Roux tests your resolve. It makes you doubt yourself because no matter how many times you make it, there is a point where you wonder if you did something wrong this time.
What I call “The phases of Roux” go as follows:
- Whisk a smooth and creamy mix of flour and a ‘high smoke point’ oil(5cups flour to 3cups oil ratio). It’s gorgeous, it looks cake batter and and moves like an interdimensional gate when you manipulate it with a high heat rated rubber spatula. This is a peaceful and calm time; tranquil and serene. It’s like meeting someone special for the first time and staying up until 5am with them drinking coffee and talking about life. Everything is wonderful for that moment but you know in the back of your mind that like anything in life; it will have it’s ups and downs.

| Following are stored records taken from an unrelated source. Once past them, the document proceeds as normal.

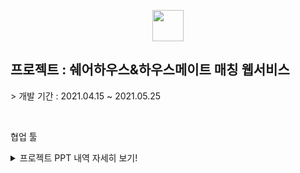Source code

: <p align="center"><img src="https://0905cjw.github.io/seoulmate_logo.png" height="50px"/></p>
<h2>프로젝트 : 쉐어하우스&하우스메이트 매칭 웹서비스</h2>
<p>> 개발 기간 : 2021.04.15 ~ 2021.05.25</p>
<br/>
<p>협업 툴</p>
<details>
  <summary>프로젝트 PPT 내역 자세히 보기! </summary>
  <p align="center"><img src="https://0905cjw.github.io/project/project01.jpg" width="80%"/></p>
  <p align="center"><img src="https://0905cjw.github.io/project/project02.jpg" width="80%"/></p>
  <p align="center"><img src="https://0905cjw.github.io/project/project03.jpg" width="80%"/></p>
  <p align="center"><img src="https://0905cjw.github.io/project/project04.jpg" width="80%"/></p>
  <p align="center"><img src="https://0905cjw.github.io/project/project05.jpg" width="80%"/></p>
  <p align="center"><img src="https://0905cjw.github.io/project/project06.jpg" width="80%"/></p>
  <p align="center"><img src="https://0905cjw.github.io/project/project07.jpg" width="80%"/></p>
  <p align="center"><img src="https://0905cjw.github.io/project/project08.jpg" width="80%"/></p>
  <p align="center"><img src="https://0905cjw.github.io/project/project09.jpg" width="80%"/></p>
  <p align="center"><img src="https://0905cjw.github.io/project/project10.jpg" width="80%"/></p>
  <p align="center"><img src="https://0905cjw.github.io/project/project11.jpg" width="80%"/></p>
  <p align="center"><img src="https://0905cjw.github.io/project/project12.jpg" width="80%"/></p>
  <p align="center"><img src="https://0905cjw.github.io/project/project13.jpg" width="80%"/></p>
  <p align="center"><img src="https://0905cjw.github.io/project/project14.jpg" width="80%"/></p>
  <p align="center"><img src="https://0905cjw.github.io/project/project15.jpg" width="80%"/></p>
  <p align="center"><img src="https://0905cjw.github.io/project/project16.jpg" width="80%"/></p>
  <p align="center"><img src="https://0905cjw.github.io/project/project17.jpg" width="80%"/></p>
  <p align="center"><img src="https://0905cjw.github.io/project/project18.jpg" width="80%"/></p>
  <p align="center"><img src="https://0905cjw.github.io/project/project19.jpg" width="80%"/></p>
  <p align="center"><img src="https://0905cjw.github.io/project/project20.jpg" width="80%"/></p>
  <p align="center"><img src="https://0905cjw.github.io/project/project21.jpg" width="80%"/></p>
  <p align="center"><img src="https://0905cjw.github.io/project/project22.jpg" width="80%"/></p>
  <p align="center"><img src="https://0905cjw.github.io/project/project23.jpg" width="80%"/></p>
  <p align="center"><img src="https://0905cjw.github.io/project/project24.jpg" width="80%"/></p>
  <p align="center"><img src="https://0905cjw.github.io/project/project25.jpg" width="80%"/></p>
  <p align="center"><img src="https://0905cjw.github.io/project/project26.jpg" width="80%"/></p>
  <p align="center"><img src="https://0905cjw.github.io/project/project27.jpg" width="80%"/></p>
  <p align="center"><img src="https://0905cjw.github.io/project/project28.jpg" width="80%"/></p>
  <p align="center"><img src="https://0905cjw.github.io/project/project29.jpg" width="80%"/></p>
  <p align="center"><img src="https://0905cjw.github.io/project/project30.jpg" width="80%"/></p>
  <p align="center"><img src="https://0905cjw.github.io/project/project31.jpg" width="80%"/></p>
  <p align="center"><img src="https://0905cjw.github.io/project/project32.jpg" width="80%"/></p>
  <p align="center"><img src="https://0905cjw.github.io/project/project33.jpg" width="80%"/></p>
  <p align="center"><img src="https://0905cjw.github.io/project/project34.jpg" width="80%"/></p>
  <p align="center"><img src="https://0905cjw.github.io/project/project35.jpg" width="80%"/></p>
  <p align="center"><img src="https://0905cjw.github.io/project/project36.jpg" width="80%"/></p>
  <p align="center"><img src="https://0905cjw.github.io/project/project37.jpg" width="80%"/></p>
  <p align="center"><img src="https://0905cjw.github.io/project/project38.jpg" width="80%"/></p>
  <p align="center"><img src="https://0905cjw.github.io/project/project39.jpg" width="80%"/></p>
  <p align="center"><img src="https://0905cjw.github.io/project/project40.jpg" width="80%"/></p>
  <p align="center"><img src="https://0905cjw.github.io/project/project41.jpg" width="80%"/></p>
  <p align="center"><img src="https://0905cjw.github.io/project/project42.jpg" width="80%"/></p>
  <p align="center"><img src="https://0905cjw.github.io/project/project43.jpg" width="80%"/></p>
  <p align="center"><img src="https://0905cjw.github.io/project/project44.jpg" width="80%"/></p>
  <p align="center"><img src="https://0905cjw.github.io/project/project45.jpg" width="80%"/></p>
  <p align="center"><img src="https://0905cjw.github.io/project/project46.jpg" width="80%"/></p>
  <p align="center"><img src="https://0905cjw.github.io/project/project47.jpg" width="80%"/></p>
  <p align="center"><img src="https://0905cjw.github.io/project/project48.jpg" width="80%"/></p>
  <p align="center"><img src="https://0905cjw.github.io/project/project49.jpg" width="80%"/></p>
  <p align="center"><img src="https://0905cjw.github.io/project/project50.jpg" width="80%"/></p>
  <p align="center"><img src="https://0905cjw.github.io/project/project51.jpg" width="80%"/></p>
  <p align="center"><img src="https://0905cjw.github.io/project/project52.jpg" width="80%"/></p>
  <p align="center"><img src="https://0905cjw.github.io/project/project53.jpg" width="80%"/></p>
  <p align="center"><img src="https://0905cjw.github.io/project/project54.jpg" width="80%"/></p>
  <p align="center"><img src="https://0905cjw.github.io/project/project55.jpg" width="80%"/></p>
  <p align="center"><img src="https://0905cjw.github.io/project/project56.jpg" width="80%"/></p>
  <p align="center"><img src="https://0905cjw.github.io/project/project57.jpg" width="80%"/></p>
  <p align="center"><img src="https://0905cjw.github.io/project/project58.jpg" width="80%"/></p>
  <p align="center"><img src="https://0905cjw.github.io/project/project59.jpg" width="80%"/></p>
  <p align="center"><img src="https://0905cjw.github.io/project/project60.jpg" width="80%"/></p>
  <p align="center"><img src="https://0905cjw.github.io/project/project61.jpg" width="80%"/></p>
  <p align="center"><img src="https://0905cjw.github.io/project/project62.jpg" width="80%"/></p>
</details>
<br/>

- Pour your ambrosia into a cold pan and jostle it until it’s nice and even before cranking the heat up to full blast. This is the very beginning of your test, this is when you know it just got real. From this point on, there is no more relaxation. You need to stretch a little, drink some water and prepare to fight off hand cramps and achy feet. Whether it’s your first day at a new job or a positive pregnancy test, you feel urgency and commitment.
- Begin to stir like crazy. Start from the middle where the heating element is focused and at it’s hottest. Make sure that NOTHING sticks. Check the rivets on the inside of the pan that hold the handle on, roux likes to get stuck there and burn, you need to either keep that from happening or quarantine that sector of the pan immediately. Move the roux outward and then fold it inward again. Get used to this motion, because you are going to do it hundreds of times before the roux is done. When you see any slight haze of smoke or smell the slightest burn, immediately take it off the heat and keep stirring diligently.
- For the next 30 minutes, the roux will go through several textural transformations. This is very important. It goes from delicately smooth to thick and chunky and back. You will have to adapt the way you stir as there is a difference between folding batter and stacking concrete. Don’t EVER give up! This phase is the real test because it’s never the same and it leaves you wondering if your chunky concrete will ever be smooth again. You must have faith that at some point it will settle to a reasonable viscosity and you will have achieved a normalcy that will last a very long time.
- After you have achieved a dark brownie color, you can turn the heat off, but DO NOT stop what you have been doing. From here on, you want to use the residual heat from the stove and pan to finish the roux off. Keep working it until it feels like it has cooled off and you have cooked it to a desirable and sexy dark chocolate color. For the next part, you’ll need to pour the roux into a long baking sheet or Pyrex dish. Stick this in the freezer to halt any further cooking of the roux. Frozen roux is easier to save and the reaction of adding frozen roux to a hot liquid causes better thickening and flavor.
Every time I make roux; I fall in love with it, struggle to keep it happy, drift apart from it, break up with it and eventually reunite with it. 45 minutes seems like an entire lifetime of jubilation and tribulation.
The intense heat of the burner on high, the constant sweat and the agonizing uncertainty makes me feel alive. It reminds me that nothing goes perfectly but everything always ends up the way it’s supposed to. I don’t control the roux, for 45 minutes; the roux controls me. I don’t control anything, the best I can do is try my hardest to make something tasty, beautiful, and hope that life sees fit to allow me to finish it.